The data ->
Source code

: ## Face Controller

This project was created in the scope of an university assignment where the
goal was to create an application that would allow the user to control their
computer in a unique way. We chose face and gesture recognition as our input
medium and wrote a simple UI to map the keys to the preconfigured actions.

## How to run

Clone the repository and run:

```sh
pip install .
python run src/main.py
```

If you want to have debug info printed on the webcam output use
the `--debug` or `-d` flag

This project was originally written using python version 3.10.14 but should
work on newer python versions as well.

What is expected ->
In the listing above, find each line where "This" occurs and copy it.

Written response ->
This project was created in the scope of an university assignment where the
This project was originally written using python version 3.10.14 but should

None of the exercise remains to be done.